PROVIDED RECORDS:
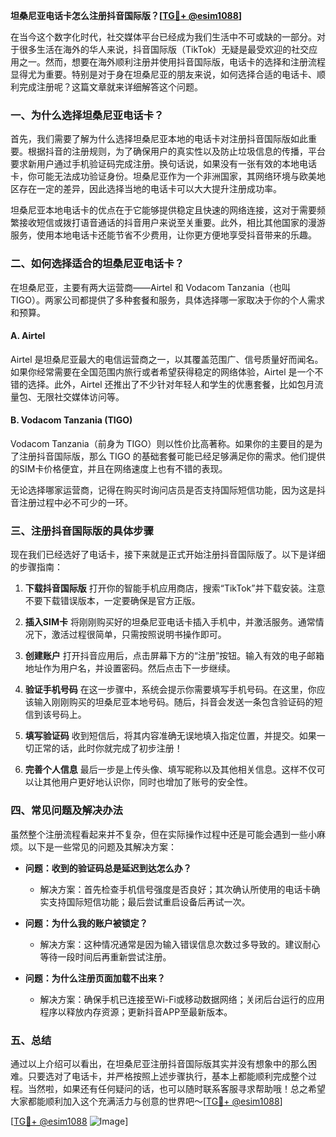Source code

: **坦桑尼亚电话卡怎么注册抖音国际版？[[TG💪+ @esim1088](https://t.me/s/esim1088)]**

在当今这个数字化时代，社交媒体平台已经成为我们生活中不可或缺的一部分。对于很多生活在海外的华人来说，抖音国际版（TikTok）无疑是最受欢迎的社交应用之一。然而，想要在海外顺利注册并使用抖音国际版，电话卡的选择和注册流程显得尤为重要。特别是对于身在坦桑尼亚的朋友来说，如何选择合适的电话卡、顺利完成注册呢？这篇文章就来详细解答这个问题。

### 一、为什么选择坦桑尼亚电话卡？

首先，我们需要了解为什么选择坦桑尼亚本地的电话卡对注册抖音国际版如此重要。根据抖音的注册规则，为了确保用户的真实性以及防止垃圾信息的传播，平台要求新用户通过手机验证码完成注册。换句话说，如果没有一张有效的本地电话卡，你可能无法成功验证身份。坦桑尼亚作为一个非洲国家，其网络环境与欧美地区存在一定的差异，因此选择当地的电话卡可以大大提升注册成功率。

坦桑尼亚本地电话卡的优点在于它能够提供稳定且快速的网络连接，这对于需要频繁接收短信或拨打语音通话的抖音用户来说至关重要。此外，相比其他国家的漫游服务，使用本地电话卡还能节省不少费用，让你更方便地享受抖音带来的乐趣。

### 二、如何选择适合的坦桑尼亚电话卡？

在坦桑尼亚，主要有两大运营商——Airtel 和 Vodacom Tanzania（也叫 TIGO）。两家公司都提供了多种套餐和服务，具体选择哪一家取决于你的个人需求和预算。

#### A. Airtel

Airtel 是坦桑尼亚最大的电信运营商之一，以其覆盖范围广、信号质量好而闻名。如果你经常需要在全国范围内旅行或者希望获得稳定的网络体验，Airtel 是一个不错的选择。此外，Airtel 还推出了不少针对年轻人和学生的优惠套餐，比如包月流量包、无限社交媒体访问等。

#### B. Vodacom Tanzania (TIGO)

Vodacom Tanzania（前身为 TIGO）则以性价比高著称。如果你的主要目的是为了注册抖音国际版，那么 TIGO 的基础套餐可能已经足够满足你的需求。他们提供的SIM卡价格便宜，并且在网络速度上也有不错的表现。

无论选择哪家运营商，记得在购买时询问店员是否支持国际短信功能，因为这是抖音注册过程中必不可少的一环。

### 三、注册抖音国际版的具体步骤

现在我们已经选好了电话卡，接下来就是正式开始注册抖音国际版了。以下是详细的步骤指南：

1. **下载抖音国际版**
   打开你的智能手机应用商店，搜索“TikTok”并下载安装。注意不要下载错误版本，一定要确保是官方正版。

2. **插入SIM卡**
   将刚刚购买好的坦桑尼亚电话卡插入手机中，并激活服务。通常情况下，激活过程很简单，只需按照说明书操作即可。

3. **创建账户**
   打开抖音应用后，点击屏幕下方的“注册”按钮。输入有效的电子邮箱地址作为用户名，并设置密码。然后点击下一步继续。

4. **验证手机号码**
   在这一步骤中，系统会提示你需要填写手机号码。在这里，你应该输入刚刚购买的坦桑尼亚本地号码。随后，抖音会发送一条包含验证码的短信到该号码上。

5. **填写验证码**
   收到短信后，将其内容准确无误地填入指定位置，并提交。如果一切正常的话，此时你就完成了初步注册！

6. **完善个人信息**
   最后一步是上传头像、填写昵称以及其他相关信息。这样不仅可以让其他用户更好地认识你，同时也增加了账号的安全性。

### 四、常见问题及解决办法

虽然整个注册流程看起来并不复杂，但在实际操作过程中还是可能会遇到一些小麻烦。以下是一些常见的问题及其解决方案：

- **问题：收到的验证码总是延迟到达怎么办？**
  - 解决方案：首先检查手机信号强度是否良好；其次确认所使用的电话卡确实支持国际短信功能；最后尝试重启设备后再试一次。

- **问题：为什么我的账户被锁定？**
  - 解决方案：这种情况通常是因为输入错误信息次数过多导致的。建议耐心等待一段时间后再重新尝试注册。

- **问题：为什么注册页面加载不出来？**
  - 解决方案：确保手机已连接至Wi-Fi或移动数据网络；关闭后台运行的应用程序以释放内存资源；更新抖音APP至最新版本。

### 五、总结

通过以上介绍可以看出，在坦桑尼亚注册抖音国际版其实并没有想象中的那么困难。只要选对了电话卡，并严格按照上述步骤执行，基本上都能顺利完成整个过程。当然啦，如果还有任何疑问的话，也可以随时联系客服寻求帮助哦！总之希望大家都能顺利加入这个充满活力与创意的世界吧～[[TG💪+ @esim1088](https://t.me/s/esim1088)]

[[TG💪+ @esim1088](https://t.me/s/esim1088) ![Image](https://i.postimg.cc/4NQfJmqS/Snipaste-2025-05-13-00-14-12.png)]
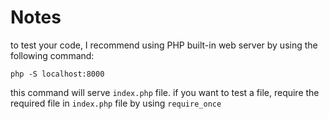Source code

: # Notes
to test your code, I recommend using PHP built-in web server
by using the following command:

`php -S localhost:8000`

this command will serve `index.php` file.
if you want to test a file, require the required file
in `index.php` file by using `require_once`
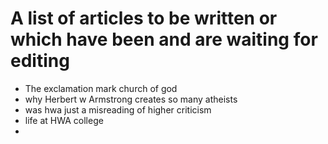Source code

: # A list of articles to be written or which have been and are waiting for editing

- The exclamation mark church of god
- why Herbert w Armstrong creates so many atheists
- was hwa just a misreading of higher criticism
- life at HWA college
- 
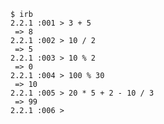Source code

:     $ irb
    2.2.1 :001 > 3 + 5
     => 8
    2.2.1 :002 > 10 / 2
     => 5
    2.2.1 :003 > 10 % 2
     => 0
    2.2.1 :004 > 100 % 30
     => 10
    2.2.1 :005 > 20 * 5 + 2 - 10 / 3
     => 99
    2.2.1 :006 >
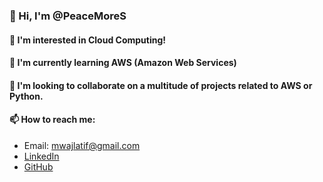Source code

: ### 👋 Hi, I'm @PeaceMoreS

#### 👀 I'm interested in Cloud Computing!

#### 🌱 I'm currently learning AWS (Amazon Web Services)

#### 💞️ I'm looking to collaborate on a multitude of projects related to AWS or Python.

#### 📫 How to reach me:

* Email: mwajlatif@gmail.com
* [LinkedIn](https://www.linkedin.com/in/mwlatif)
* [GitHub](https://github.com/PeaceMoreS)

<!---
PeaceMoreS/PeaceMoreS is a ✨ special ✨ repository because its `README.md` (this file) appears on your GitHub profile.
You can click the Preview link to take a look at your changes.
--->
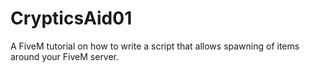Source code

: # CrypticsAid01
A FiveM tutorial on how to write a script that allows spawning of items around your FiveM server. 
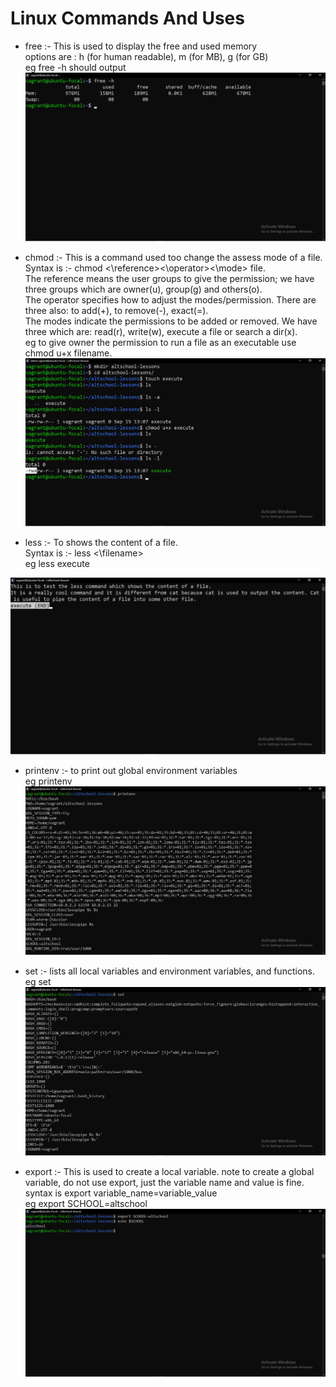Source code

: # Linux Commands And Uses

- free :- This is used to display the free and used memory<br/>
options are : h (for human readable), m (for MB), g (for GB)<br/>
eg free -h should output <img src="./free.png" alt="free">

- chmod :- This is a command used too change the assess mode of a file.<br/>
Syntax is :- chmod <\reference><\operator><\mode> file. <br/>
The reference means the user groups to give the permission; we have three groups which are owner(u), group(g) and others(o). <br/>
The operator specifies how to adjust the modes/permission. There are three also: to add(+), to remove(-), exact(=).<br/>
The modes indicate the permissions to be added or removed. We have three which are: read(r), write(w), execute a file or search a dir(x). <br/>
eg to give owner the permission to run a file as an executable use chmod u+x filename. <img src=./chmod.png alt="chmod">

- less :- To shows the content of a file.<br/>
Syntax is :- less <\filename> <br/>
eg less execute <br/>
<img src="./less.png" alt="less">

- printenv :- to print out global environment variables<br/>
eg printenv <img src="./printenv.png" alt="printenv">

- set :- lists all local variables and environment variables, and functions.<br/>
eg set <img src="set.png" alt="set">

- export :- This is used to create a local variable. note to create a global variable, do not use export, just the variable name and value is fine. <br/>
syntax is export variable_name=variable_value<br/>
eg export SCHOOL=altschool <img src="export.png" alt="export">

INSTRUCTIONS FOR THE TASK: Please write out every entry exactly, but skip the pictures.

RESPONSE:
Source code

: **坦桑尼亚电话卡怎么注册抖音国际版？[[TG💪+ @esim1088](https://t.me/s/esim1088)]**

在当今这个数字化时代，社交媒体平台已经成为我们生活中不可或缺的一部分。对于很多生活在海外的华人来说，抖音国际版（TikTok）无疑是最受欢迎的社交应用之一。然而，想要在海外顺利注册并使用抖音国际版，电话卡的选择和注册流程显得尤为重要。特别是对于身在坦桑尼亚的朋友来说，如何选择合适的电话卡、顺利完成注册呢？这篇文章就来详细解答这个问题。

### 一、为什么选择坦桑尼亚电话卡？

首先，我们需要了解为什么选择坦桑尼亚本地的电话卡对注册抖音国际版如此重要。根据抖音的注册规则，为了确保用户的真实性以及防止垃圾信息的传播，平台要求新用户通过手机验证码完成注册。换句话说，如果没有一张有效的本地电话卡，你可能无法成功验证身份。坦桑尼亚作为一个非洲国家，其网络环境与欧美地区存在一定的差异，因此选择当地的电话卡可以大大提升注册成功率。

坦桑尼亚本地电话卡的优点在于它能够提供稳定且快速的网络连接，这对于需要频繁接收短信或拨打语音通话的抖音用户来说至关重要。此外，相比其他国家的漫游服务，使用本地电话卡还能节省不少费用，让你更方便地享受抖音带来的乐趣。

### 二、如何选择适合的坦桑尼亚电话卡？

在坦桑尼亚，主要有两大运营商——Airtel 和 Vodacom Tanzania（也叫 TIGO）。两家公司都提供了多种套餐和服务，具体选择哪一家取决于你的个人需求和预算。

#### A. Airtel

Airtel 是坦桑尼亚最大的电信运营商之一，以其覆盖范围广、信号质量好而闻名。如果你经常需要在全国范围内旅行或者希望获得稳定的网络体验，Airtel 是一个不错的选择。此外，Airtel 还推出了不少针对年轻人和学生的优惠套餐，比如包月流量包、无限社交媒体访问等。

#### B. Vodacom Tanzania (TIGO)

Vodacom Tanzania（前身为 TIGO）则以性价比高著称。如果你的主要目的是为了注册抖音国际版，那么 TIGO 的基础套餐可能已经足够满足你的需求。他们提供的SIM卡价格便宜，并且在网络速度上也有不错的表现。

无论选择哪家运营商，记得在购买时询问店员是否支持国际短信功能，因为这是抖音注册过程中必不可少的一环。

### 三、注册抖音国际版的具体步骤

现在我们已经选好了电话卡，接下来就是正式开始注册抖音国际版了。以下是详细的步骤指南：

1. **下载抖音国际版**
   打开你的智能手机应用商店，搜索“TikTok”并下载安装。注意不要下载错误版本，一定要确保是官方正版。

2. **插入SIM卡**
   将刚刚购买好的坦桑尼亚电话卡插入手机中，并激活服务。通常情况下，激活过程很简单，只需按照说明书操作即可。

3. **创建账户**
   打开抖音应用后，点击屏幕下方的“注册”按钮。输入有效的电子邮箱地址作为用户名，并设置密码。然后点击下一步继续。

4. **验证手机号码**
   在这一步骤中，系统会提示你需要填写手机号码。在这里，你应该输入刚刚购买的坦桑尼亚本地号码。随后，抖音会发送一条包含验证码的短信到该号码上。

5. **填写验证码**
   收到短信后，将其内容准确无误地填入指定位置，并提交。如果一切正常的话，此时你就完成了初步注册！

6. **完善个人信息**
   最后一步是上传头像、填写昵称以及其他相关信息。这样不仅可以让其他用户更好地认识你，同时也增加了账号的安全性。

### 四、常见问题及解决办法

虽然整个注册流程看起来并不复杂，但在实际操作过程中还是可能会遇到一些小麻烦。以下是一些常见的问题及其解决方案：

- **问题：收到的验证码总是延迟到达怎么办？**
  - 解决方案：首先检查手机信号强度是否良好；其次确认所使用的电话卡确实支持国际短信功能；最后尝试重启设备后再试一次。

- **问题：为什么我的账户被锁定？**
  - 解决方案：这种情况通常是因为输入错误信息次数过多导致的。建议耐心等待一段时间后再重新尝试注册。

- **问题：为什么注册页面加载不出来？**
  - 解决方案：确保手机已连接至Wi-Fi或移动数据网络；关闭后台运行的应用程序以释放内存资源；更新抖音APP至最新版本。

### 五、总结

通过以上介绍可以看出，在坦桑尼亚注册抖音国际版其实并没有想象中的那么困难。只要选对了电话卡，并严格按照上述步骤执行，基本上都能顺利完成整个过程。当然啦，如果还有任何疑问的话，也可以随时联系客服寻求帮助哦！总之希望大家都能顺利加入这个充满活力与创意的世界吧～[[TG💪+ @esim1088](https://t.me/s/esim1088)]

[[TG💪+ @esim1088](https://t.me/s/esim1088) ![Image](https://i.postimg.cc/4NQfJmqS/Snipaste-2025-05-13-00-14-12.png)]
Source code

: # Notes
to test your code, I recommend using PHP built-in web server
by using the following command:

`php -S localhost:8000`

this command will serve `index.php` file.
if you want to test a file, require the required file
in `index.php` file by using `require_once`
Source code

: # A list of articles to be written or which have been and are waiting for editing

- The exclamation mark church of god
- why Herbert w Armstrong creates so many atheists
- was hwa just a misreading of higher criticism
- life at HWA college
- 
Source code

:     $ irb
    2.2.1 :001 > 3 + 5
     => 8
    2.2.1 :002 > 10 / 2
     => 5
    2.2.1 :003 > 10 % 2
     => 0
    2.2.1 :004 > 100 % 30
     => 10
    2.2.1 :005 > 20 * 5 + 2 - 10 / 3
     => 99
    2.2.1 :006 >
Source code

: ### 👋 Hi, I'm @PeaceMoreS

#### 👀 I'm interested in Cloud Computing!

#### 🌱 I'm currently learning AWS (Amazon Web Services)

#### 💞️ I'm looking to collaborate on a multitude of projects related to AWS or Python.

#### 📫 How to reach me:

* Email: mwajlatif@gmail.com
* [LinkedIn](https://www.linkedin.com/in/mwlatif)
* [GitHub](https://github.com/PeaceMoreS)

<!---
PeaceMoreS/PeaceMoreS is a ✨ special ✨ repository because its `README.md` (this file) appears on your GitHub profile.
You can click the Preview link to take a look at your changes.
--->
Source code

: # CrypticsAid01
A FiveM tutorial on how to write a script that allows spawning of items around your FiveM server. 
Source code

: # Linux Commands And Uses

- free :- This is used to display the free and used memory<br/>
options are : h (for human readable), m (for MB), g (for GB)<br/>
eg free -h should output <img src="./free.png" alt="free">

- chmod :- This is a command used too change the assess mode of a file.<br/>
Syntax is :- chmod <\reference><\operator><\mode> file. <br/>
The reference means the user groups to give the permission; we have three groups which are owner(u), group(g) and others(o). <br/>
The operator specifies how to adjust the modes/permission. There are three also: to add(+), to remove(-), exact(=).<br/>
The modes indicate the permissions to be added or removed. We have three which are: read(r), write(w), execute a file or search a dir(x). <br/>
eg to give owner the permission to run a file as an executable use chmod u+x filename. <img src=./chmod.png alt="chmod">

- less :- To shows the content of a file.<br/>
Syntax is :- less <\filename> <br/>
eg less execute <br/>
<img src="./less.png" alt="less">

- printenv :- to print out global environment variables<br/>
eg printenv <img src="./printenv.png" alt="printenv">

- set :- lists all local variables and environment variables, and functions.<br/>
eg set <img src="set.png" alt="set">

- export :- This is used to create a local variable. note to create a global variable, do not use export, just the variable name and value is fine. <br/>
syntax is export variable_name=variable_value<br/>
eg export SCHOOL=altschool <img src="export.png" alt="export">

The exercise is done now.